* What the exercise asks *
Nothing but the lines below between the line holding "and median ratings." and the line holding "page on VocaDB.", inclusive, should appear in the answer, each set down exactly.

* Records shown *

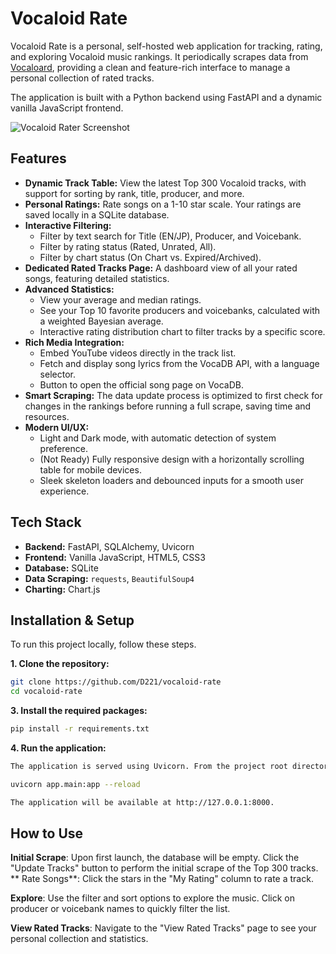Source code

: # Vocaloid Rate

Vocaloid Rate is a personal, self-hosted web application for tracking, rating, and exploring Vocaloid music rankings. It periodically scrapes data from [Vocaloard](https://vocaloard.injpok.tokyo/en/), providing a clean and feature-rich interface to manage a personal collection of rated tracks.

The application is built with a Python backend using FastAPI and a dynamic vanilla JavaScript frontend.

![Vocaloid Rater Screenshot](path/to/your/screenshot.png)

## Features

-   **Dynamic Track Table:** View the latest Top 300 Vocaloid tracks, with support for sorting by rank, title, producer, and more.
-   **Personal Ratings:** Rate songs on a 1-10 star scale. Your ratings are saved locally in a SQLite database.
-   **Interactive Filtering:**
    -   Filter by text search for Title (EN/JP), Producer, and Voicebank.
    -   Filter by rating status (Rated, Unrated, All).
    -   Filter by chart status (On Chart vs. Expired/Archived).
-   **Dedicated Rated Tracks Page:** A dashboard view of all your rated songs, featuring detailed statistics.
-   **Advanced Statistics:**
    -   View your average and median ratings.
    -   See your Top 10 favorite producers and voicebanks, calculated with a weighted Bayesian average.
    -   Interactive rating distribution chart to filter tracks by a specific score.
-   **Rich Media Integration:**
    -   Embed YouTube videos directly in the track list.
    -   Fetch and display song lyrics from the VocaDB API, with a language selector.
    -   Button to open the official song page on VocaDB.
-   **Smart Scraping:** The data update process is optimized to first check for changes in the rankings before running a full scrape, saving time and resources.
-   **Modern UI/UX:**
    -   Light and Dark mode, with automatic detection of system preference.
    -   (Not Ready) Fully responsive design with a horizontally scrolling table for mobile devices.
    -   Sleek skeleton loaders and debounced inputs for a smooth user experience.

## Tech Stack

-   **Backend:** FastAPI, SQLAlchemy, Uvicorn
-   **Frontend:** Vanilla JavaScript, HTML5, CSS3
-   **Database:** SQLite
-   **Data Scraping:** `requests`, `BeautifulSoup4`
-   **Charting:** Chart.js

## Installation & Setup

To run this project locally, follow these steps.

**1. Clone the repository:**
```bash
git clone https://github.com/D221/vocaloid-rate
cd vocaloid-rate
```
**3. Install the required packages:**

```bash
pip install -r requirements.txt
```

**4. Run the application:**
```bash
The application is served using Uvicorn. From the project root directory, run:

uvicorn app.main:app --reload

The application will be available at http://127.0.0.1:8000.
```

## How to Use

**Initial Scrape**: Upon first launch, the database will be empty. Click the "Update Tracks" button to perform the initial scrape of the Top 300 tracks.
**
Rate Songs**: Click the stars in the "My Rating" column to rate a track.

**Explore**: Use the filter and sort options to explore the music. Click on producer or voicebank names to quickly filter the list.

**View Rated Tracks**: Navigate to the "View Rated Tracks" page to see your personal collection and statistics.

* Task solution *
    -   View your average and median ratings.
    -   See your Top 10 favorite producers and voicebanks, calculated with a weighted Bayesian average.
    -   Interactive rating distribution chart to filter tracks by a specific score.
-   **Rich Media Integration:**
    -   Embed YouTube videos directly in the track list.
    -   Fetch and display song lyrics from the VocaDB API, with a language selector.
    -   Button to open the official song page on VocaDB.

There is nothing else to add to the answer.